Data for review below:

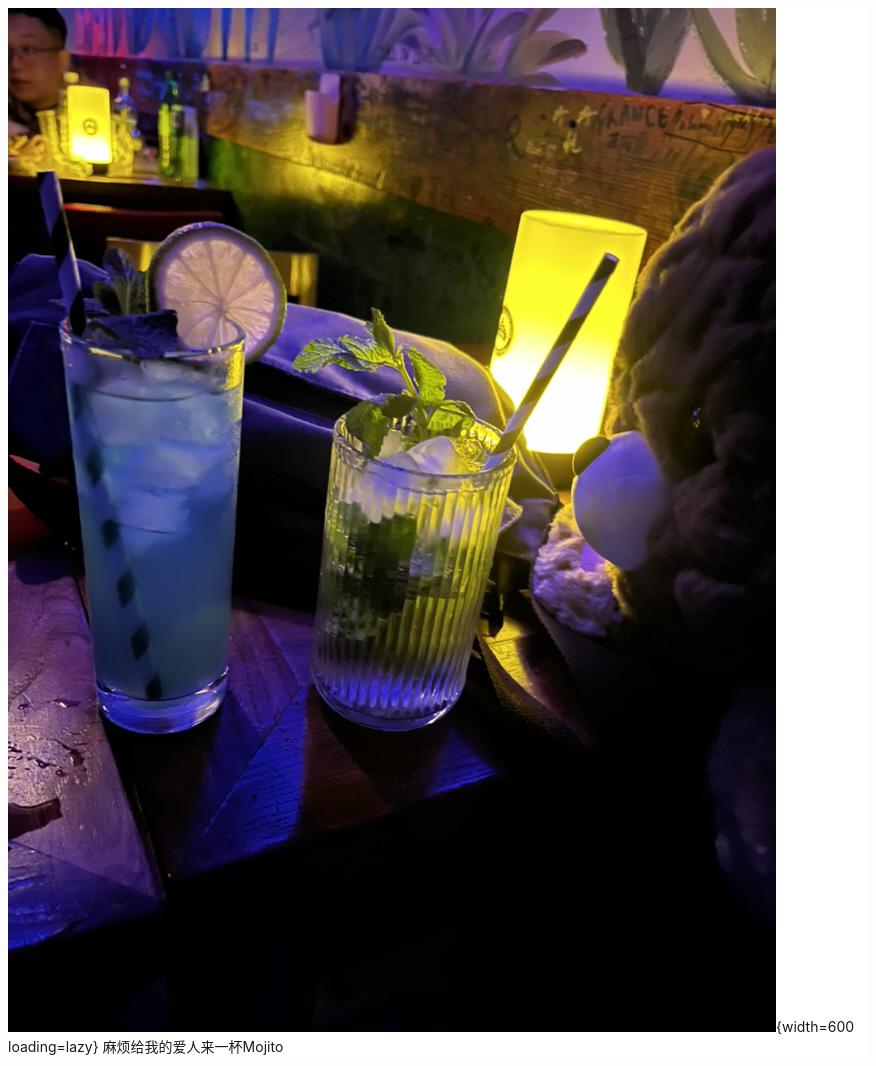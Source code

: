 ![](assets/2024-12-28-01-11-59.png){width=600 loading=lazy}
<figurecaption>麻烦给我的爱人来一杯Mojito</figurecaption>
</figure>
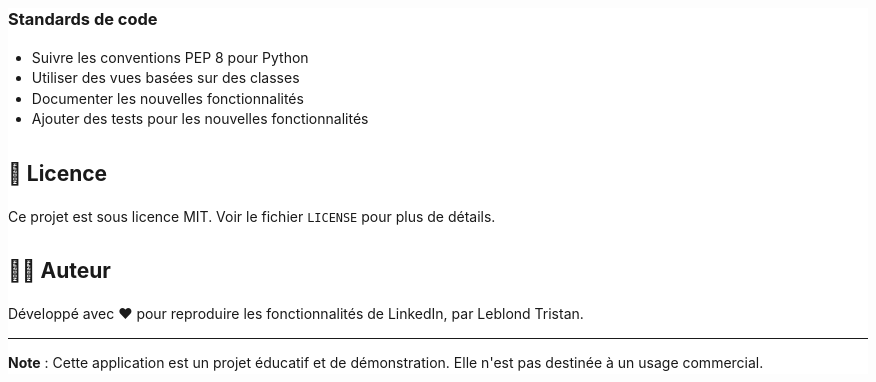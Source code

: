 ### Standards de code
- Suivre les conventions PEP 8 pour Python
- Utiliser des vues basées sur des classes
- Documenter les nouvelles fonctionnalités
- Ajouter des tests pour les nouvelles fonctionnalités

## 📄 Licence

Ce projet est sous licence MIT. Voir le fichier `LICENSE` pour plus de détails.

## 👨‍💻 Auteur

Développé avec ❤️ pour reproduire les fonctionnalités de LinkedIn, par Leblond Tristan.

---

**Note** : Cette application est un projet éducatif et de démonstration. Elle n'est pas destinée à un usage commercial.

End of Data for review.

Task statement: Leave the images out and print each entry exactly.

Exercise result:
Source code

: ![](assets/2024-12-28-01-11-59.png){width=600 loading=lazy}
<figurecaption>麻烦给我的爱人来一杯Mojito</figurecaption>
</figure>
Source code

: ### Standards de code
- Suivre les conventions PEP 8 pour Python
- Utiliser des vues basées sur des classes
- Documenter les nouvelles fonctionnalités
- Ajouter des tests pour les nouvelles fonctionnalités

## 📄 Licence

Ce projet est sous licence MIT. Voir le fichier `LICENSE` pour plus de détails.

## 👨‍💻 Auteur

Développé avec ❤️ pour reproduire les fonctionnalités de LinkedIn, par Leblond Tristan.

---

**Note** : Cette application est un projet éducatif et de démonstration. Elle n'est pas destinée à un usage commercial.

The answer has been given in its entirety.